NEW YORK, Nov 3 (Reuters) – Kim Bondy was in New Orleans

seven years ago when Hurricane Katrina devastated the city, and

scores of patients died in flooded hospitals cut off from power.

She never thought that she might face that danger herself.

But on Monday night, as superstorm Sandy submerged parts of

New York City, Bondy was one of 215 patients evacuated from New

York University’s Langone Medical Center after basement flooding

from the East River cut off its electricity.

“Knowing everything that happened in New Orleans hospitals,

I’m thinking, ‘I am not going to be that story,'” said Bondy,

46, a New Orleans resident who was hospitalized in New York over

the weekend with a blocked intestine. “Did you not pay attention

to what we learned from Katrina?”

The equipment failures at NYU and nearby Bellevue Hospital,

the nation’s oldest and one of its busiest, brought to the fore

what emergency experts have warned for years. Despite bitter

lessons from the recent past, U.S. hospitals are far from ready

to protect patients when disaster strikes their facilities.

“I’ve been asking hospitals to look at their own

survivability” after a natural or manmade disaster, “and I just

can’t get it on their radar screens,” said Dr. Art Kellerman, an

expert in emergency preparedness in healthcare at the RAND Corp.

“If you asked me the one city in America that has its act

together, I would have said New York. That tells you how much

trouble we’re in in Dayton and Detroit and Sacramento.”

For most hospitals, “emergency preparedness” means being

ready to treat a surge of patients from an earthquake or terror

attack – disasters outside their walls. Even the federal program

that coordinates hospitals’ preparedness at the Department of

Health and Human Services has this mindset: it focuses on

planning for mass fatalities and quickly reporting their number

of available beds, not having redundant electrical systems.

When the next Katrina or Sandy strikes, “we’re going to have

the same problems,” warned a scientist who has led studies on

hospital preparedness at a leading research institution. He

asked not to be named so as not to antagonize hospital officials

and others he works with.

For hospital administrators trying to keep their

institutions in the black, disaster-resistant infrastructure is

expensive and lacks the sex appeal of robotic surgery suites and

proton-beam cancer therapy to attract patients.

“People don’t pick hospitals based on which one has the best

generator,” Kellerman said.

UNWILLING TO INVEST

A recent survey by the Joint Commission, a nonprofit group

that accredits more than 19,000 hospitals and other healthcare

facilities, found that only one-third planned to upgrade their

infrastructure, said head engineer George Mills.
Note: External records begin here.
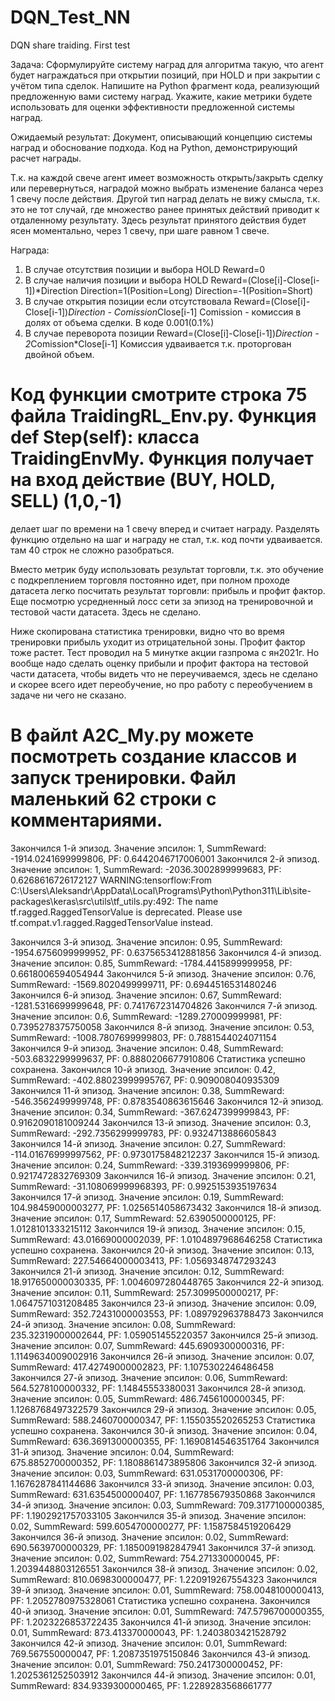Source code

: # DQN_Test_NN
DQN share traiding. First test

Задача: Сформулируйте систему наград для алгоритма такую, что агент будет награждаться при открытии позиций, при HOLD и при закрытии с учётом типа сделок.
Напишите на Python фрагмент кода, реализующий предложенную вами систему наград.
Укажите, какие метрики будете использовать для оценки эффективности предложенной системы наград.

Ожидаемый результат:
Документ, описывающий концепцию системы наград и обоснование подхода.
Код на Python, демонстрирующий расчет награды.


Т.к. на каждой свече агент имеет возможность открыть/закрыть сделку или перевернуться, наградой можно выбрать изменение баланса через 1 свечу после действия.
Другой тип наград делать не вижу смысла, т.к. это не тот случай, где множество ранее принятых действий приводит к отдаленному результату.
Здесь результат принятого действия будет ясен моментально, через 1 свечу, при шаге равном 1 свече.

Награда:
1. В случае отсутствия позиции и выбора HOLD Reward=0
2. В случае наличия позиции и выбора HOLD Reward=(Close[i]-Close[i-1])*Direction
Direction=1(Position=Long) Direction=-1(Position=Short)
3. В случае открытия позиции если отсутствовала Reward=(Close[i]-Close[i-1])*Direction - Comission*Close[i-1]
Comission - комиссия в долях от объема сделки. В коде 0.001(0.1%)
4. В случае переворота позиции Reward=(Close[i]-Close[i-1])*Direction - 2*Comission*Close[i-1]
Комиссия удваивается т.к. проторгован двойной объем.

# Код функции смотрите строка 75 файла TraidingRL_Env.py. Функция def Step(self): класса TraidingEnvMy. Функция получает на вход действие (BUY, HOLD, SELL) (1,0,-1)
делает шаг по времени на 1 свечу вперед и считает награду. Разделять функцию отдельно на шаг и награду не стал, т.к. код почти удваивается. там 40 строк не сложно разобраться.

Вместо метрик буду использовать результат торговли, т.к. это обучение с подкреплением торговля постоянно идет, при полном проходе датасета легко посчитать 
результат торговли: прибыль и профит фактор. Еще посмотрю усредненный лосс сети за эпизод на тренировочной и тестовой части датасета. Здесь не сделано.

Ниже скопирована статистика тренировки, видно что во время тренировки прибыль уходит из отрицательной зоны. Профит фактор тоже растет.
Тест проводил на 5 минутке акции газпрома с ян2021г.
Но вообще надо сделать оценку прибыли и профит фактора на тестовой части датасета, чтобы видеть что не переучиваемся, здесь не сделано и скорее всего идет переобучение, но про работу с переобучением в задаче ни чего не сказано.

# В файлt A2C_My.py можете посмотреть создание классов и запуск тренировки. Файл маленький 62 строки с комментариями.

Закончился 1-й эпизод. Значение эпсилон: 1, SummReward: -1914.0241699999806, PF: 0.6442046717006001
Закончился 2-й эпизод. Значение эпсилон: 1, SummReward: -2036.3002899999683, PF: 0.6268616726172127
WARNING:tensorflow:From C:\Users\Aleksandr\AppData\Local\Programs\Python\Python311\Lib\site-packages\keras\src\utils\tf_utils.py:492: The name tf.ragged.RaggedTensorValue is deprecated. Please use tf.compat.v1.ragged.RaggedTensorValue instead.

Закончился 3-й эпизод. Значение эпсилон: 0.95, SummReward: -1954.6756099999952, PF: 0.6375653412881856
Закончился 4-й эпизод. Значение эпсилон: 0.85, SummReward: -1784.4415899999958, PF: 0.6618006594054944
Закончился 5-й эпизод. Значение эпсилон: 0.76, SummReward: -1569.8020499999711, PF: 0.6944516531480246
Закончился 6-й эпизод. Значение эпсилон: 0.67, SummReward: -1281.5316699999648, PF: 0.7417672314704826
Закончился 7-й эпизод. Значение эпсилон: 0.6, SummReward: -1289.270009999981, PF: 0.7395278375750058
Закончился 8-й эпизод. Значение эпсилон: 0.53, SummReward: -1008.7807699999803, PF: 0.7881544024071154
Закончился 9-й эпизод. Значение эпсилон: 0.48, SummReward: -503.6832299999637, PF: 0.8880206677910806
Статистика успешно сохранена.
Закончился 10-й эпизод. Значение эпсилон: 0.42, SummReward: -402.88023999995767, PF: 0.909008040935309
Закончился 11-й эпизод. Значение эпсилон: 0.38, SummReward: -546.3562499999748, PF: 0.8783540863615646
Закончился 12-й эпизод. Значение эпсилон: 0.34, SummReward: -367.6247399999843, PF: 0.9162090181009244
Закончился 13-й эпизод. Значение эпсилон: 0.3, SummReward: -292.7356299999783, PF: 0.9324713886605843
Закончился 14-й эпизод. Значение эпсилон: 0.27, SummReward: -114.01676999997562, PF: 0.9730175848212237
Закончился 15-й эпизод. Значение эпсилон: 0.24, SummReward: -339.3193699999806, PF: 0.9217472832769309
Закончился 16-й эпизод. Значение эпсилон: 0.21, SummReward: -31.108069999968393, PF: 0.9925153935197634
Закончился 17-й эпизод. Значение эпсилон: 0.19, SummReward: 104.98459000003277, PF: 1.0256514058673432
Закончился 18-й эпизод. Значение эпсилон: 0.17, SummReward: 52.6390500000125, PF: 1.0128101333215112
Закончился 19-й эпизод. Значение эпсилон: 0.15, SummReward: 43.01669000002039, PF: 1.0104897968646258
Статистика успешно сохранена.
Закончился 20-й эпизод. Значение эпсилон: 0.13, SummReward: 227.54664000003413, PF: 1.0569348747293243
Закончился 21-й эпизод. Значение эпсилон: 0.12, SummReward: 18.917650000030335, PF: 1.0046097280448765
Закончился 22-й эпизод. Значение эпсилон: 0.11, SummReward: 257.3099500000217, PF: 1.0647571031208485
Закончился 23-й эпизод. Значение эпсилон: 0.09, SummReward: 352.72431000003553, PF: 1.089792963788473
Закончился 24-й эпизод. Значение эпсилон: 0.08, SummReward: 235.32319000002644, PF: 1.059051455220357
Закончился 25-й эпизод. Значение эпсилон: 0.07, SummReward: 445.6909300000316, PF: 1.1149634009002916
Закончился 26-й эпизод. Значение эпсилон: 0.07, SummReward: 417.42749000002823, PF: 1.1075302246486458
Закончился 27-й эпизод. Значение эпсилон: 0.06, SummReward: 564.5278100000332, PF: 1.14845553380031
Закончился 28-й эпизод. Значение эпсилон: 0.05, SummReward: 486.7456100000345, PF: 1.1268768497322579
Закончился 29-й эпизод. Значение эпсилон: 0.05, SummReward: 588.2460700000347, PF: 1.155035520265253
Статистика успешно сохранена.
Закончился 30-й эпизод. Значение эпсилон: 0.04, SummReward: 636.3691300000355, PF: 1.1690814546351764
Закончился 31-й эпизод. Значение эпсилон: 0.04, SummReward: 675.8852700000352, PF: 1.1808861473895806
Закончился 32-й эпизод. Значение эпсилон: 0.03, SummReward: 631.0531700000306, PF: 1.1676287841144686
Закончился 33-й эпизод. Значение эпсилон: 0.03, SummReward: 631.6354500000407, PF: 1.167785679350868
Закончился 34-й эпизод. Значение эпсилон: 0.03, SummReward: 709.3177100000385, PF: 1.1902921757033105
Закончился 35-й эпизод. Значение эпсилон: 0.02, SummReward: 599.6054700000277, PF: 1.1587584519206429
Закончился 36-й эпизод. Значение эпсилон: 0.02, SummReward: 690.5639700000329, PF: 1.1850091982847941
Закончился 37-й эпизод. Значение эпсилон: 0.02, SummReward: 754.271330000045, PF: 1.2039448803126551
Закончился 38-й эпизод. Значение эпсилон: 0.02, SummReward: 810.0698300000477, PF: 1.220919267554323
Закончился 39-й эпизод. Значение эпсилон: 0.01, SummReward: 758.0048100000413, PF: 1.2052780975328061
Статистика успешно сохранена.
Закончился 40-й эпизод. Значение эпсилон: 0.01, SummReward: 747.5796700000355, PF: 1.2023226853722435
Закончился 41-й эпизод. Значение эпсилон: 0.01, SummReward: 873.413370000043, PF: 1.2403803421528792
Закончился 42-й эпизод. Значение эпсилон: 0.01, SummReward: 769.567550000047, PF: 1.2087351975150846
Закончился 43-й эпизод. Значение эпсилон: 0.01, SummReward: 750.2417300000452, PF: 1.2025361252503912
Закончился 44-й эпизод. Значение эпсилон: 0.01, SummReward: 834.9339300000465, PF: 1.2289283568661777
“Two-thirds said they were going to keep going with what

they had and hope it was enough,” he said. “Unfortunately, many

of our hospital buildings are 50 or 60 years old.”

No national assessment has determined whether hospitals can

survive a disaster, said a high-ranking HHS official.

Storm-hardened infrastructure is not cheap. Continuum Health,

which operates St Luke’s Hospital in New York where Bondy was

sent, spent about $10 million over the last decade on generators

and other emergency measures. Mount Sinai Medical Center, next

to Manhattan’s Central Park, is replacing four basement

generators with four on higher floors for $12 million.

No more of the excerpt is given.